I tre aspetti sono intimamente intrecciati: esprimono un unico concetto di fondo che oggi si può vedere portato quasi a pieno compimento. E’ per questi motivi ben presenti e tangibili che ricordo e giudico Craxi, a mio pieno diritto; per essi non lo ringrazio né vedo alcuna ragione di apprezzarlo o rivalutarlo. Senza nemmeno bisogno di far cenno alle sue questioni giudiziarie: che riposino in pace con lui.

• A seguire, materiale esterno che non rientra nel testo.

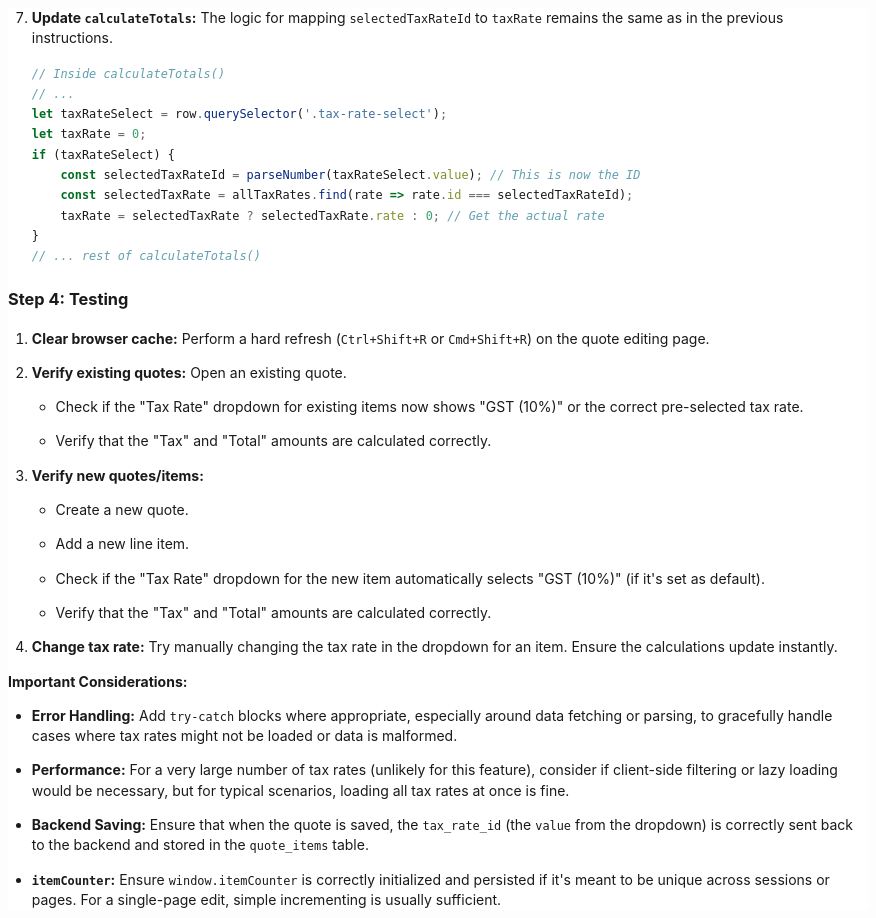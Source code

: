7.  **Update `calculateTotals`:** The logic for mapping `selectedTaxRateId` to `taxRate` remains the same as in the previous instructions.

    ```javascript
    // Inside calculateTotals()
    // ...
    let taxRateSelect = row.querySelector('.tax-rate-select');
    let taxRate = 0;
    if (taxRateSelect) {
        const selectedTaxRateId = parseNumber(taxRateSelect.value); // This is now the ID
        const selectedTaxRate = allTaxRates.find(rate => rate.id === selectedTaxRateId);
        taxRate = selectedTaxRate ? selectedTaxRate.rate : 0; // Get the actual rate
    }
    // ... rest of calculateTotals()
    ```

### Step 4: Testing

1.  **Clear browser cache:** Perform a hard refresh (`Ctrl+Shift+R` or `Cmd+Shift+R`) on the quote editing page.

2.  **Verify existing quotes:** Open an existing quote.

    * Check if the "Tax Rate" dropdown for existing items now shows "GST (10%)" or the correct pre-selected tax rate.

    * Verify that the "Tax" and "Total" amounts are calculated correctly.

3.  **Verify new quotes/items:**

    * Create a new quote.

    * Add a new line item.

    * Check if the "Tax Rate" dropdown for the new item automatically selects "GST (10%)" (if it's set as default).

    * Verify that the "Tax" and "Total" amounts are calculated correctly.

4.  **Change tax rate:** Try manually changing the tax rate in the dropdown for an item. Ensure the calculations update instantly.

**Important Considerations:**

* **Error Handling:** Add `try-catch` blocks where appropriate, especially around data fetching or parsing, to gracefully handle cases where tax rates might not be loaded or data is malformed.

* **Performance:** For a very large number of tax rates (unlikely for this feature), consider if client-side filtering or lazy loading would be necessary, but for typical scenarios, loading all tax rates at once is fine.

* **Backend Saving:** Ensure that when the quote is saved, the `tax_rate_id` (the `value` from the dropdown) is correctly sent back to the backend and stored in the `quote_items` table.

* **`itemCounter`:** Ensure `window.itemCounter` is correctly initialized and persisted if it's meant to be unique across sessions or pages. For a single-page edit, simple incrementing is usually sufficient.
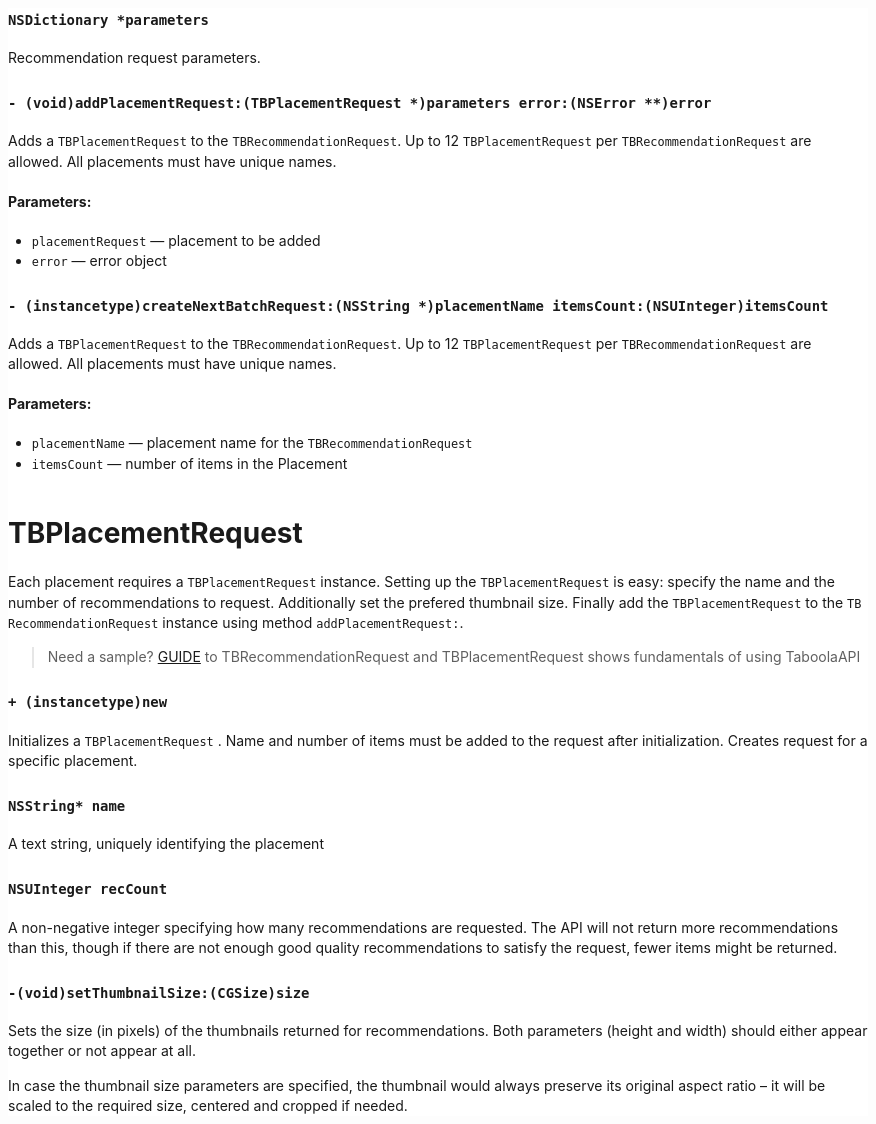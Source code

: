 ### `NSDictionary *parameters`
Recommendation request parameters.

### `- (void)addPlacementRequest:(TBPlacementRequest *)parameters error:(NSError **)error`
Adds a `TBPlacementRequest` to the `TBRecommendationRequest`. Up to 12 `TBPlacementRequest` per `TBRecommendationRequest` are allowed. All placements must have unique names.

#### **Parameters:**
* `placementRequest` — placement to be added
* `error` — error object

### `- (instancetype)createNextBatchRequest:(NSString *)placementName itemsCount:(NSUInteger)itemsCount`
Adds a `TBPlacementRequest` to the `TBRecommendationRequest`. Up to 12 `TBPlacementRequest` per `TBRecommendationRequest` are allowed. All placements must have unique names.

#### **Parameters:**
* `placementName` — placement name for the `TBRecommendationRequest`
* `itemsCount` — number of items in the Placement

# TBPlacementRequest
Each placement requires a `TBPlacementRequest` instance. Setting up the `TBPlacementRequest` is easy: specify the name and the number of recommendations to request. Additionally set the prefered thumbnail size. Finally add the `TBPlacementRequest` to the `TBRecommendationRequest` instance using method `addPlacementRequest:`.
> Need a sample? [GUIDE](https://github.com/taboola/taboola-ios-api#14-construct-your-request-for-recommendations) to TBRecommendationRequest and TBPlacementRequest shows fundamentals of using TaboolaAPI
### `+ (instancetype)new`
Initializes a `TBPlacementRequest` . Name and number of items must be added to the request after initialization. Creates request for a specific placement.

### `NSString* name`
A text string, uniquely identifying the placement

### `NSUInteger recCount`
A non-negative integer specifying how many recommendations are requested.
The API will not return more recommendations than this, though if there are
not enough good quality recommendations to satisfy the request,
fewer items might be returned.

### `-(void)setThumbnailSize:(CGSize)size`
Sets the size (in pixels) of the thumbnails returned for recommendations. Both parameters (height and width) should either appear together or not appear at all.

In case the thumbnail size parameters are specified, the thumbnail would always preserve its original aspect ratio – it will be scaled to the required size, centered and cropped if needed.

Sono comprensibili gli encomi di Craxi da parte di chi ha beneficiato della sua malsana azione. Ma quelli che provengono dalla cosiddetta sinistra sono i segni ennesimi dello spaesamento, come di chi sbarcando da un lungo sonno in un luogo sconosciuto non trovi di meglio da fare che stupirsi al vago ricordo di un possente nocchiero e della sua intuizione di una meta. E pur sempre Craxi dovrebbero ringraziare per la loro confusione: giusta che fu la sua presa di distanze dal marxismo e dal leninismo, la cauzione per gli altri fu l’avvio di quel capovolgimento molto liberista e poco liberale che ne ha disperso completamente l’identità e gli scopi.